AIM OF THE EXERCISE
Please transcribe every record below exactly as written.

RAW DATA
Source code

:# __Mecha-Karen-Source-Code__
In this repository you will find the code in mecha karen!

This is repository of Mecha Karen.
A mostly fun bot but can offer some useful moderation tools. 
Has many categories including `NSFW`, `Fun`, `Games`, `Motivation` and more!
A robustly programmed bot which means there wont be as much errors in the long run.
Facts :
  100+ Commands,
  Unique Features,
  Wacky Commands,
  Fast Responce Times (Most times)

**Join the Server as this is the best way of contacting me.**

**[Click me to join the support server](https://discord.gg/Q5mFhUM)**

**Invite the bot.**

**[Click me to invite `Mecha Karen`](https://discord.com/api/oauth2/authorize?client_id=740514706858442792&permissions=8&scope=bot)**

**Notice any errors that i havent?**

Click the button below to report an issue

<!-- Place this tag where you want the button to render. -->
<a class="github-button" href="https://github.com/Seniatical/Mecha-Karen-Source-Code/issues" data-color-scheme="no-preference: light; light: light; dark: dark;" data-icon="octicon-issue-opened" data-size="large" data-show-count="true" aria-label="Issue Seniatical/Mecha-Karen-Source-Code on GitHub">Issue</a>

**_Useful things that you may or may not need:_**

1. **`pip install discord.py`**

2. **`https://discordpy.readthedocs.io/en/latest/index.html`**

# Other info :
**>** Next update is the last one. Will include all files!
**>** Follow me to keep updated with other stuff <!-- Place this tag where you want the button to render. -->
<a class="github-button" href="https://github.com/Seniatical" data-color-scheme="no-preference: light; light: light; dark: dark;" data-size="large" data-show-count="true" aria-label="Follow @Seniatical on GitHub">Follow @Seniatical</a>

RESPONSE
Source code

:# __Mecha-Karen-Source-Code__
In this repository you will find the code in mecha karen!

This is repository of Mecha Karen.
A mostly fun bot but can offer some useful moderation tools. 
Has many categories including `NSFW`, `Fun`, `Games`, `Motivation` and more!
A robustly programmed bot which means there wont be as much errors in the long run.
Facts :
  100+ Commands,
  Unique Features,
  Wacky Commands,
  Fast Responce Times (Most times)

**Join the Server as this is the best way of contacting me.**

**[Click me to join the support server](https://discord.gg/Q5mFhUM)**

**Invite the bot.**

**[Click me to invite `Mecha Karen`](https://discord.com/api/oauth2/authorize?client_id=740514706858442792&permissions=8&scope=bot)**

**Notice any errors that i havent?**

Click the button below to report an issue

<!-- Place this tag where you want the button to render. -->
<a class="github-button" href="https://github.com/Seniatical/Mecha-Karen-Source-Code/issues" data-color-scheme="no-preference: light; light: light; dark: dark;" data-icon="octicon-issue-opened" data-size="large" data-show-count="true" aria-label="Issue Seniatical/Mecha-Karen-Source-Code on GitHub">Issue</a>

**_Useful things that you may or may not need:_**

1. **`pip install discord.py`**

2. **`https://discordpy.readthedocs.io/en/latest/index.html`**

# Other info :
**>** Next update is the last one. Will include all files!
**>** Follow me to keep updated with other stuff <!-- Place this tag where you want the button to render. -->
<a class="github-button" href="https://github.com/Seniatical" data-color-scheme="no-preference: light; light: light; dark: dark;" data-size="large" data-show-count="true" aria-label="Follow @Seniatical on GitHub">Follow @Seniatical</a>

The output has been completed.